» Task requirements: Only lines containing the string "manager" belong in the answer; find them in the records and copy them.

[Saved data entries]

· · · · · · ·

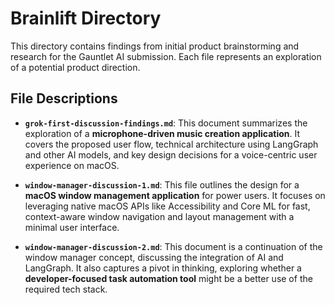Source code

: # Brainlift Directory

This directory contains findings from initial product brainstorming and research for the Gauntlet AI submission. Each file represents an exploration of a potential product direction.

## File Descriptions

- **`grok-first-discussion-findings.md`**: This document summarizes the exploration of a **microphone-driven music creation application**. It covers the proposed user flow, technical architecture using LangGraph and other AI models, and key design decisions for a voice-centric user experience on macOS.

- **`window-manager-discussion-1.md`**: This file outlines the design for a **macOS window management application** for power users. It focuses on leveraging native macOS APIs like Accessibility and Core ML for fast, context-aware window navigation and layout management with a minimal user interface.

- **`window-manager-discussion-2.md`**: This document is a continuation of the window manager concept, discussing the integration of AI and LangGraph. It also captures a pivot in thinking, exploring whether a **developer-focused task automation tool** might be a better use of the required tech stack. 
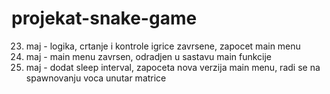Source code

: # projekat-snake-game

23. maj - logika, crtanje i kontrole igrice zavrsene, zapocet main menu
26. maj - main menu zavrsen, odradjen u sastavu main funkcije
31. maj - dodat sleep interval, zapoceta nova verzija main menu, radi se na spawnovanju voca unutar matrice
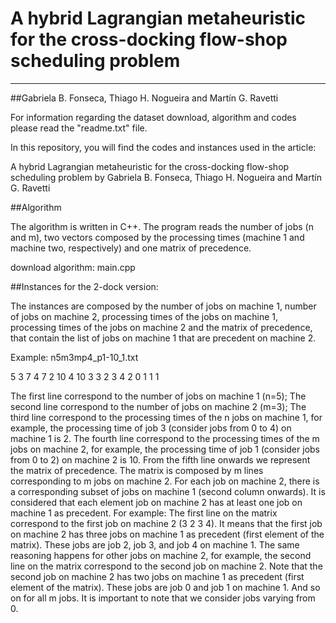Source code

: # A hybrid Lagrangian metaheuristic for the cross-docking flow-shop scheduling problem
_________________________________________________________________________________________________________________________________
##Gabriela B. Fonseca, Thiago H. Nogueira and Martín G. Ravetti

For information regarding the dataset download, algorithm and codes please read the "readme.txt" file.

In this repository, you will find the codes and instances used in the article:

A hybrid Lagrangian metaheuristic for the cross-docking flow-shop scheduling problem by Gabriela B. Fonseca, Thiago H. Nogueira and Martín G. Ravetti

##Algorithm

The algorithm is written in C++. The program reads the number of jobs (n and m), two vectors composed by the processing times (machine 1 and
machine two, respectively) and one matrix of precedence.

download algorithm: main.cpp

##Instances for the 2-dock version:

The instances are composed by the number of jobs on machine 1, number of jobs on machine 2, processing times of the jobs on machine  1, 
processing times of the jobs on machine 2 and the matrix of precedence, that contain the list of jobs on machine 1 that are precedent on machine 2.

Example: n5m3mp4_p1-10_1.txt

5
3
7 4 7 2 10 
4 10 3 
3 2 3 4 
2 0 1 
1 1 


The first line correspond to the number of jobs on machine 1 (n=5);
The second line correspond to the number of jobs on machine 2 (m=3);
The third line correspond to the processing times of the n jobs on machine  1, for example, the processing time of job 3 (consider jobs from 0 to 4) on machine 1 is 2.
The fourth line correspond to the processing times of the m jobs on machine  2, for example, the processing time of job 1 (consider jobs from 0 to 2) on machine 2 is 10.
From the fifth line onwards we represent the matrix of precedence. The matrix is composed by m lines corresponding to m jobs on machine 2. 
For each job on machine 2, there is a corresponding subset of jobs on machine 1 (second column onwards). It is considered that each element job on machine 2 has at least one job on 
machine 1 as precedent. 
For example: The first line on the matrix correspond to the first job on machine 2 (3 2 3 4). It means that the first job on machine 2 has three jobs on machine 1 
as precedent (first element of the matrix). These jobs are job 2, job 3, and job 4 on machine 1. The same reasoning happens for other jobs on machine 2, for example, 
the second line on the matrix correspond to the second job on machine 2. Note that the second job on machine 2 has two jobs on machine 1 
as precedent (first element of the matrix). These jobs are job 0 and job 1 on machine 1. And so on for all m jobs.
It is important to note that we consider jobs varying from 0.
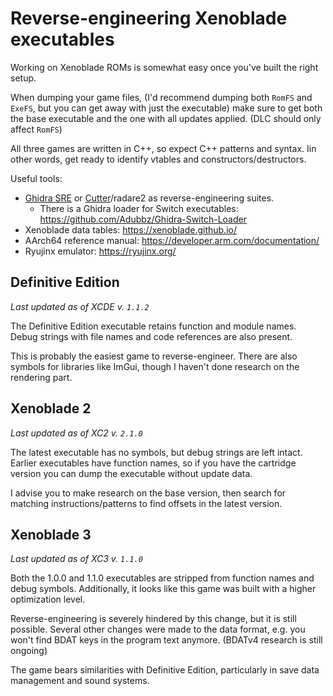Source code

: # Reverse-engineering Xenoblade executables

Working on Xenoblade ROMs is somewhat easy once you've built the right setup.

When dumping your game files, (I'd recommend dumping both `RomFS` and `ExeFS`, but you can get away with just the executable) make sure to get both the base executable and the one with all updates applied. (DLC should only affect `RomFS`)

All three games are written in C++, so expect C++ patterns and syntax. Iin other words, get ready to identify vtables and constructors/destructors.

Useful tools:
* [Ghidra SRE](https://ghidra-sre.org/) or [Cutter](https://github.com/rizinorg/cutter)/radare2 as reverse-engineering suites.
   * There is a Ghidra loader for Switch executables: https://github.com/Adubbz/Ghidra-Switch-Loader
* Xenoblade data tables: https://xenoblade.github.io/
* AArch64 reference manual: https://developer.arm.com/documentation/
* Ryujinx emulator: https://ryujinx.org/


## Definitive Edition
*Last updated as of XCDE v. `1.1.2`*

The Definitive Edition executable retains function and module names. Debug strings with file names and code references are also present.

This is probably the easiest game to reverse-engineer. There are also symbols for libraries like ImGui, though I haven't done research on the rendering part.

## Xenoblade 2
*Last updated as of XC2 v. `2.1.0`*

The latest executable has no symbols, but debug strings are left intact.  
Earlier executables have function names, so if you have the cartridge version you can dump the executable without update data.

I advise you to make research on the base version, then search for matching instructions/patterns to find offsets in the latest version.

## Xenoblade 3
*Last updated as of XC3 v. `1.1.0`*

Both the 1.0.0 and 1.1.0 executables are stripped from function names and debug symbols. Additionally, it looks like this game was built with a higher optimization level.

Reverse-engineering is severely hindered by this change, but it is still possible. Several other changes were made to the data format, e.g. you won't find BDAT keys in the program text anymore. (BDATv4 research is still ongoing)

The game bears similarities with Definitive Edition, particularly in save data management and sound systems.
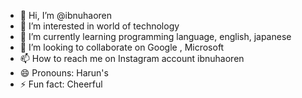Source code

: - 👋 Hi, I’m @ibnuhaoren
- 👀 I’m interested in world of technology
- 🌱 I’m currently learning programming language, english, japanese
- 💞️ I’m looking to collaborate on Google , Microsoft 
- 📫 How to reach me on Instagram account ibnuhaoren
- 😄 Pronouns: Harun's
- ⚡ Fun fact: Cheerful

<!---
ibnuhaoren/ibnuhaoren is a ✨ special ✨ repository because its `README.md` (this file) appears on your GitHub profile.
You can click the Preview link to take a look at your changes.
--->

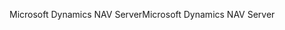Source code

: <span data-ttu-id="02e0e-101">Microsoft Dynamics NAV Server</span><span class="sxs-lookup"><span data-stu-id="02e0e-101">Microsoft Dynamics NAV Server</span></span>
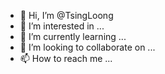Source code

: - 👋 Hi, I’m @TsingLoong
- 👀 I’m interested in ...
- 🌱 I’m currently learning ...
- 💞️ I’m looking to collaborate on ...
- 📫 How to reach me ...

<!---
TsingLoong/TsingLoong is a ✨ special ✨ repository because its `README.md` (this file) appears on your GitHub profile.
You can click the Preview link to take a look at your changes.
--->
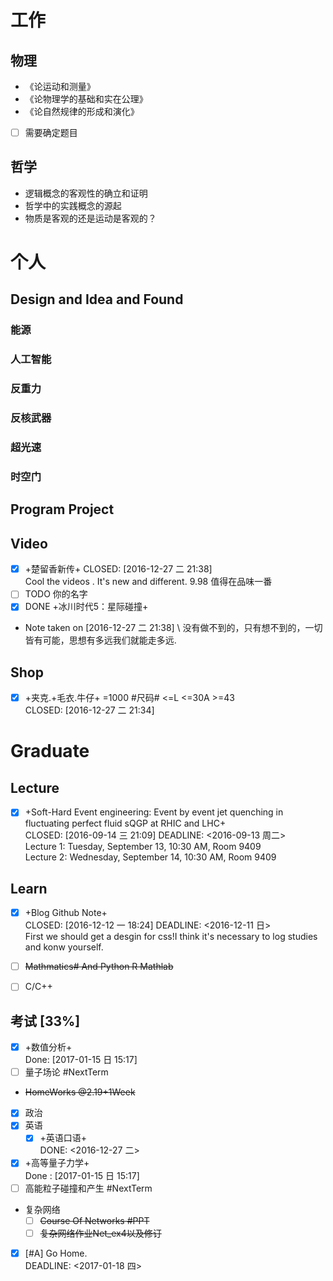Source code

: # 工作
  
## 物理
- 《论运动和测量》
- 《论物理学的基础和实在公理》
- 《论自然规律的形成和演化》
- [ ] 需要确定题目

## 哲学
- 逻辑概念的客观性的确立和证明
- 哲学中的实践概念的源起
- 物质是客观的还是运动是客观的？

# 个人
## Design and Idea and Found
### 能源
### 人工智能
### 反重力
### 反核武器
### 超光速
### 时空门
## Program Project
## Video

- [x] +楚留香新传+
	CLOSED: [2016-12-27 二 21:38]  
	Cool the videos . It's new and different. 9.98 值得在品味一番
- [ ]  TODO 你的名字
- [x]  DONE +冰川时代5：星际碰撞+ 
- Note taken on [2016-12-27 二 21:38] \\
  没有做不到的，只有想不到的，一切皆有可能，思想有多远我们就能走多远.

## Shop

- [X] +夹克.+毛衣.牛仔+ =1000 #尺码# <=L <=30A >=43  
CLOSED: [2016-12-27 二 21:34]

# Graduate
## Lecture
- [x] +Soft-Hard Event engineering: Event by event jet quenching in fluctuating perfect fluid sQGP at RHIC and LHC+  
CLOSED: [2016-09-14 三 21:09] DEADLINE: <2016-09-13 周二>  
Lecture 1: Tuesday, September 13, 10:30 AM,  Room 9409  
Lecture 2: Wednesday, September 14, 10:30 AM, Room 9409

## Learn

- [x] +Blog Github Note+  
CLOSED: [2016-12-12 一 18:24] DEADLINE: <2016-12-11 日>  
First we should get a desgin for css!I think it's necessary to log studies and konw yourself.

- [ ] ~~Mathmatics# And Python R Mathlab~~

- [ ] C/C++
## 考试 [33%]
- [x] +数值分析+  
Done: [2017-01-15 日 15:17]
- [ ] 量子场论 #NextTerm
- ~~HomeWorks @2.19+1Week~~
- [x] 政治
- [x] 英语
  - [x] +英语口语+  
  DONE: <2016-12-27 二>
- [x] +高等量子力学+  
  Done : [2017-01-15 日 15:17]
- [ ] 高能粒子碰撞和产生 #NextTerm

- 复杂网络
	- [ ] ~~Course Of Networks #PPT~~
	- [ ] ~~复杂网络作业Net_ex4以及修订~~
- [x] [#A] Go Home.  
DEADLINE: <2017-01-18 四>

· · · · · · ·

» Answer section:
- **`window-manager-discussion-1.md`**: This file outlines the design for a **macOS window management application** for power users. It focuses on leveraging native macOS APIs like Accessibility and Core ML for fast, context-aware window navigation and layout management with a minimal user interface.
- **`window-manager-discussion-2.md`**: This document is a continuation of the window manager concept, discussing the integration of AI and LangGraph. It also captures a pivot in thinking, exploring whether a **developer-focused task automation tool** might be a better use of the required tech stack. 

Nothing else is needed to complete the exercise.